_EXERCISE BRIEF_:
The response must consist of all the records, retyped exactly.

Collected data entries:

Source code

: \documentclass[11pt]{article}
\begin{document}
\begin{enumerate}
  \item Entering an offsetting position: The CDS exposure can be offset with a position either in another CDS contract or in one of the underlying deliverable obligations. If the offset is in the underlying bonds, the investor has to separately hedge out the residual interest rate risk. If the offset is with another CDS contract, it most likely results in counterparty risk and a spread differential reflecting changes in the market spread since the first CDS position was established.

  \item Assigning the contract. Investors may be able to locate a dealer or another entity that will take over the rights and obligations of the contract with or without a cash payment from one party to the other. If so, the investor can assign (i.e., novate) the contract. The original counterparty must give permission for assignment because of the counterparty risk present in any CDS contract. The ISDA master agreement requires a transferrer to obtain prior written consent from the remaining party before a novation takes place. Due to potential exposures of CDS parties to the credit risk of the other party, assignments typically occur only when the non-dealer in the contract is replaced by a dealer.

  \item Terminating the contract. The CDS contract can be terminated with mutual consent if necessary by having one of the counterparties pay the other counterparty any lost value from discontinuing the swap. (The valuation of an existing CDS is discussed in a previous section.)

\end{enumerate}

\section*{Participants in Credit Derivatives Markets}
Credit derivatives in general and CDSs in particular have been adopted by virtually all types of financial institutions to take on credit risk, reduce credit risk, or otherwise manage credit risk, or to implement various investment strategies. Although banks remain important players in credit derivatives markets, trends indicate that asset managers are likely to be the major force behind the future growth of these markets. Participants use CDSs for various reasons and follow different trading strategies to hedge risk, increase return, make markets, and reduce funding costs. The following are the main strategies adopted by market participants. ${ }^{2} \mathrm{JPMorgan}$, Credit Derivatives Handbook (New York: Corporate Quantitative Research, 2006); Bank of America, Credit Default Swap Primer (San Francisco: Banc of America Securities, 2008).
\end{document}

_SOLVED EXERCISE_:
Source code

: \documentclass[11pt]{article}
\begin{document}
\begin{enumerate}
  \item Entering an offsetting position: The CDS exposure can be offset with a position either in another CDS contract or in one of the underlying deliverable obligations. If the offset is in the underlying bonds, the investor has to separately hedge out the residual interest rate risk. If the offset is with another CDS contract, it most likely results in counterparty risk and a spread differential reflecting changes in the market spread since the first CDS position was established.

  \item Assigning the contract. Investors may be able to locate a dealer or another entity that will take over the rights and obligations of the contract with or without a cash payment from one party to the other. If so, the investor can assign (i.e., novate) the contract. The original counterparty must give permission for assignment because of the counterparty risk present in any CDS contract. The ISDA master agreement requires a transferrer to obtain prior written consent from the remaining party before a novation takes place. Due to potential exposures of CDS parties to the credit risk of the other party, assignments typically occur only when the non-dealer in the contract is replaced by a dealer.

  \item Terminating the contract. The CDS contract can be terminated with mutual consent if necessary by having one of the counterparties pay the other counterparty any lost value from discontinuing the swap. (The valuation of an existing CDS is discussed in a previous section.)

\end{enumerate}

\section*{Participants in Credit Derivatives Markets}
Credit derivatives in general and CDSs in particular have been adopted by virtually all types of financial institutions to take on credit risk, reduce credit risk, or otherwise manage credit risk, or to implement various investment strategies. Although banks remain important players in credit derivatives markets, trends indicate that asset managers are likely to be the major force behind the future growth of these markets. Participants use CDSs for various reasons and follow different trading strategies to hedge risk, increase return, make markets, and reduce funding costs. The following are the main strategies adopted by market participants. ${ }^{2} \mathrm{JPMorgan}$, Credit Derivatives Handbook (New York: Corporate Quantitative Research, 2006); Bank of America, Credit Default Swap Primer (San Francisco: Banc of America Securities, 2008).
\end{document}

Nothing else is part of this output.